I know. But then, as philosopher Peter Singer always reminds us, many starving or sick people could be saved on what regular old middle class people spend on normal everyday luxuries.

One of his famous dilemmas: You see a chlid standing on a train track with a train bearing down. You could save her, but to do so you'd have to leave your $25,200 2008 Toyota Camry Hybrid on the tracks and have it totalled. Would you save the child anyway? Just about everyone would say, of course.

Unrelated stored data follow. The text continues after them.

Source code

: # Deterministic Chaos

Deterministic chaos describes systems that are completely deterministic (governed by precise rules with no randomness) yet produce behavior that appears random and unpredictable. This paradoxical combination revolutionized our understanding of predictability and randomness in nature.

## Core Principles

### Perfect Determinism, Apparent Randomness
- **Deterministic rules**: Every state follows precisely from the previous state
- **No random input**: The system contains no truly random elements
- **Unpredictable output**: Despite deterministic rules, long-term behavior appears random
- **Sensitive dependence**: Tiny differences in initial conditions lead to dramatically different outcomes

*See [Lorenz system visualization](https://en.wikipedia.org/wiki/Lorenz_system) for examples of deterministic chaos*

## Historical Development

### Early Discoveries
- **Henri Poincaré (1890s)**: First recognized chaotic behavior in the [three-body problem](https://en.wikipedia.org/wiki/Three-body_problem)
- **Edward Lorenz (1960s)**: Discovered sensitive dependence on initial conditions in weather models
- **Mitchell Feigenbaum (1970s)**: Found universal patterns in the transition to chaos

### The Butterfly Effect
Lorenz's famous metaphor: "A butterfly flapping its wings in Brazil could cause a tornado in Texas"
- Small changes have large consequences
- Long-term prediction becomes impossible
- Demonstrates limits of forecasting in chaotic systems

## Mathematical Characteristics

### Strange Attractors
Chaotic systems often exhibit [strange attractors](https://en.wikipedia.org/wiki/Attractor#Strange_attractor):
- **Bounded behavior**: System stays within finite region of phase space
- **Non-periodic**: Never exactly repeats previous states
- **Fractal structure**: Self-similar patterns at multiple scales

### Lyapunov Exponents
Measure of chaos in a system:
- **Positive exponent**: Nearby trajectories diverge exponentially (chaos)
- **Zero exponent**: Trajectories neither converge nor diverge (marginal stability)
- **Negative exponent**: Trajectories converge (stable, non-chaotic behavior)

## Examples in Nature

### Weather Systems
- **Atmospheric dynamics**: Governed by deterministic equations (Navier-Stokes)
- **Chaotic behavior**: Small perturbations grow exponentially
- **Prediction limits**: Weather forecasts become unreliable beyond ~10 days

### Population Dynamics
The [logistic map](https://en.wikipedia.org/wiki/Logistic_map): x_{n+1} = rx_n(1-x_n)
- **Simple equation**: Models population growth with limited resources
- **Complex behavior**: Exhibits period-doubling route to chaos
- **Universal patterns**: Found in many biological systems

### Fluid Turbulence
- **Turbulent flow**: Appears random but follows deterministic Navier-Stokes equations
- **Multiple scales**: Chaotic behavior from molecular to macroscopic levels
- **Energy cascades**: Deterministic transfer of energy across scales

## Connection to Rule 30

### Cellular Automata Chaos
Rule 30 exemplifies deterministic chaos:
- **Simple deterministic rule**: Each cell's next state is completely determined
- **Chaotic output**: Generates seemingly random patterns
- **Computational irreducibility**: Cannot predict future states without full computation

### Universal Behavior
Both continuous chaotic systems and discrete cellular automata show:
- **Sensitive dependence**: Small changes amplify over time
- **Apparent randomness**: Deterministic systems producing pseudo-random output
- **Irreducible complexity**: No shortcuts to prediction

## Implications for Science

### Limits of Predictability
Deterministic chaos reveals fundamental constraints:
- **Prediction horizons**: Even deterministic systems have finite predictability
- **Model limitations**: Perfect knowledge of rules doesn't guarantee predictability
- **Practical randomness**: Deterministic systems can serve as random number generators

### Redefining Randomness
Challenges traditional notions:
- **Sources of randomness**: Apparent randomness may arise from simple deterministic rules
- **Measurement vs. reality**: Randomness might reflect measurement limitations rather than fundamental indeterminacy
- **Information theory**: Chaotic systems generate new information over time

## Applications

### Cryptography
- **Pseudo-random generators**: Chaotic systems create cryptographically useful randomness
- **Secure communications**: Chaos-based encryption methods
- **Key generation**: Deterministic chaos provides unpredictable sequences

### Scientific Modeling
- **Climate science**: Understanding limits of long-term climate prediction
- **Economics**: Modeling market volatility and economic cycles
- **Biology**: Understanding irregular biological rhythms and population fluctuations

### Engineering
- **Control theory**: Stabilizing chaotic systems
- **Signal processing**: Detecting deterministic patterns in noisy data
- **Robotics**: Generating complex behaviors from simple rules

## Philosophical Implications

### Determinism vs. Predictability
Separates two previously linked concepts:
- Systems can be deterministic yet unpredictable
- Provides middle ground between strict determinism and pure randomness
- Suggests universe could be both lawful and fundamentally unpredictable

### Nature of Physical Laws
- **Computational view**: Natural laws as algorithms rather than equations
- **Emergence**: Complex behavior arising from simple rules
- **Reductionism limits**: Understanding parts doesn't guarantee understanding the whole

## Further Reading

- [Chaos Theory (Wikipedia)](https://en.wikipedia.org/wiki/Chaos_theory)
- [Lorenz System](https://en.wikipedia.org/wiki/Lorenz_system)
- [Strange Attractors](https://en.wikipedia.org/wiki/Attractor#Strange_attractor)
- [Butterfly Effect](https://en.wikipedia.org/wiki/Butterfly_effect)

Well then, he responds, how can you spend $25,200 on a 2008 Toyota Camry Hybrid, knowing that by doing so you are spending money that could otherwise be used to save countless starving or sick children?



Scenario 1:
Driver leaps out of car, leaves it on the tracks, saves the child and the car is smashed.
This story of sacrifice and courage makes headlines and inspires selflessness in a host of people.
Driver refuses reward from parents of saved child, and says he/she is just glad that the child is ok, and wishes that all children could be saved.
Parents of saved child donate to childrens' charity.
Car manufacturer gives the driver a new car, benefits from the publicity and inspires even more goodwill.

Scenario 2:
Driver does nothing, watches as the child is killed, sells the car and donates the money to save starving children in Africa.
Driver inspires a 'Why should I do anything ... I'll just give some money' attitude in others.
Driver suffers depression, can't work, and his/her children starve.
He/she is never again in a position to help anybody.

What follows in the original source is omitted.